Wednesday, April 2, 2014

Indian Central Bank Stands Pat

The Reserve Bank of India (RBI) left the benchmark repurchase rate unchanged at 8% Tuesday, with the cash reserve ratio and reverse repurchase steady at 4% and 7%, respectively. The move was as expected, with the rhetoric still predominantly cautious on inflation, while downside risks to growth were highlighted. 
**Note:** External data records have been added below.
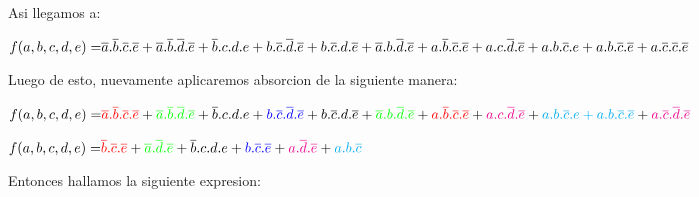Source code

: \noindent
Asi llegamos a:\vspace{8mm}\par

$
\color{black}{f(a,b,c,d,e) =}  \overline{a}.\overline{b}.\overline{c}.\overline{e} \color{black}+
\vspace{5mm}\overline{a}.\overline{b}.\overline{d}.\overline{e} \color{black}+ \overline{b}.c.d.e \color{black}+ b.\overline{c}.\overline{d}.\overline{e} \color{black}+ b.\overline{c}.d.\overline{e} \color{black}+ \overline{a}.b.\overline{d}.\overline{e} \color{black}+ a.\overline{b}.\overline{c}.\overline{e} \color{black}+ a.c.\overline{d}.\overline{e} \color{black}+ a.b.\overline{c}.e \color{black}+ a.b.\overline{c}.\overline{e} \color{black}+ a.\overline{c}.\overline{c}.\overline{e}$
\vspace{8mm}\par

\noindent
Luego de esto, nuevamente aplicaremos absorcion de la siguiente manera:\vspace{8mm}\par

$
\color{black}{f(a,b,c,d,e) =}  \color{red}{\overline{a}.\overline{b}.\overline{c}.\overline{e}} \color{black}+
\vspace{5mm}\color{green}{\overline{a}.\overline{b}.\overline{d}.\overline{e}} \color{black}+ \color{black}{\overline{b}.c.d.e} \color{black}+ \color{blue}{b.\overline{c}.\overline{d}.\overline{e} \color{black}+ b.\overline{c}.d.\overline{e}} \color{black}+ \color{green}{\overline{a}.b.\overline{d}.\overline{e}} \color{black}+ \color{red}{a.\overline{b}.\overline{c}.\overline{e}} \color{black}+ \color{magenta}{a.c.\overline{d}.\overline{e}} \color{black}+ \color{cyan}{a.b.\overline{c}.e + a.b.\overline{c}.\overline{e}} \color{black}+ \color{magenta}{a.\overline{c}.\overline{d}.\overline{e}}$
\vspace{8mm}\par
$
\color{black}{f(a,b,c,d,e) =}  \color{red}{\overline{b}.\overline{c}.\overline{e}} \color{black}+ \color{green}{\overline{a}.\overline{d}.\overline{e}} \color{black}+ \color{black}{\overline{b}.c.d.e} \color{black}+ \color{blue}{b.\overline{c}.\overline{e}} \color{black}+ \color{magenta}{a.\overline{d}.\overline{e}} \color{black}+ \color{cyan}{a.b.\overline{c}}$
\vspace{8mm}\par

Entonces hallamos la siguiente expresion:\vspace{8mm}\par

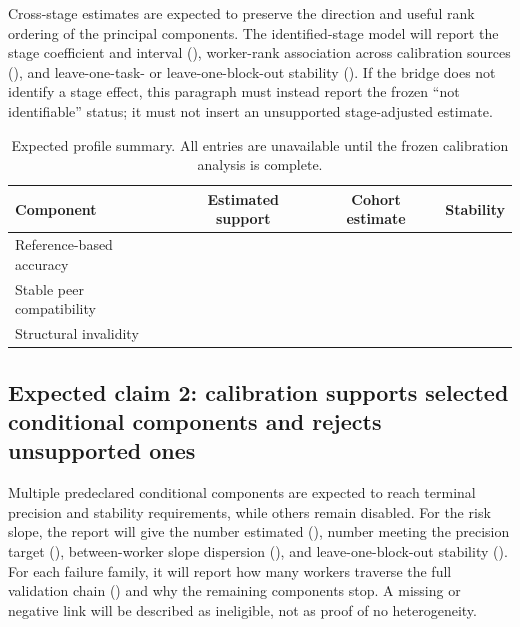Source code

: \expectedresult{} Cross-stage estimates are expected to preserve the direction and useful rank ordering of the principal components. The identified-stage model will report the stage coefficient and interval (\tbddata{}), worker-rank association across calibration sources (\tbddata{}), and leave-one-task- or leave-one-block-out stability (\tbddata{}). If the bridge does not identify a stage effect, this paragraph must instead report the frozen ``not identifiable'' status; it must not insert an unsupported stage-adjusted estimate.

\begin{table}[t]
\centering
\caption{Expected profile summary. All entries are unavailable until the frozen calibration analysis is complete. \expectedresult{}}
\label{tab:expectedprofile}
\begin{tabular}{lccc}
\toprule
Component & Estimated support & Cohort estimate & Stability \\
\midrule
Reference-based accuracy & \tbddata{} & \tbddata{} & \tbddata{} \\
Stable peer compatibility & \tbddata{} & \tbddata{} & \tbddata{} \\
Structural invalidity & \tbddata{} & \tbddata{} & \tbddata{} \\
\bottomrule
\end{tabular}
\end{table}

\subsection{Expected claim 2: calibration supports selected conditional components and rejects unsupported ones \expectedresult{}}


\expectedresult{} Multiple predeclared conditional components are expected to reach terminal precision and stability requirements, while others remain disabled. For the risk slope, the report will give the number estimated (\tbddata{}), number meeting the precision target (\tbddata{}), between-worker slope dispersion (\tbddata{}), and leave-one-block-out stability (\tbddata{}). For each failure family, it will report how many workers traverse the full validation chain (\tbddata{}) and why the remaining components stop. A missing or negative link will be described as ineligible, not as proof of no heterogeneity.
The moderation in the consumer price inflation was acknowledged, but mainly pinned on the disinflation in food prices, outside of which price pressures continue to be supported. With vegetable prices expected to have entered their "seasonal trough", the RBI does not expect further softening from current levels. 
 
Looking ahead, inflation prints face upside risks in the June quarter of this year and the March quarter of next year, while the September and December quarters are capped by favourable base effects. The central bank will also need to factor in the fiscal leaning of the new government beyond May. In this regard, the budget to be tabled in June or July will be a litmus test to gauge their economic priorities, especially on aspects like the minimum support prices and administered products. 
Downside risks to growth also received a mention, with real GDP growth projected to pick up from sub-5% in this fiscal year to 5%-6% in 2014/15, close to our estimates. Potential GDP was "lower than 6%", suggesting that the output gap was at about 1%. That said, the central bank governor is unlikely to consider rate cuts to boost growth, given the central tenet that there was no trade-off between inflation and recovery. Low and manageable inflation is in fact seen as a necessary pre requisite for sustained pickup in growth. 
The upcoming elections add an event risk to the policy horizon along with the likelihood that poor weather conditions might feed into inflation yet again. At this juncture, the RBI will prefer to remain in wait-and-see mode to gain more clarity on the data outruns. The stable rupee also helps in this regard. We expect the rate trajectory to flatten here on, with no change likely at the next review in early-June. By then, the May election results will also be on hand, but a close-to-expectations outcome is unlikely to see the central bank throw caution to the air. The tight hold on policy levers is expected to remain in place.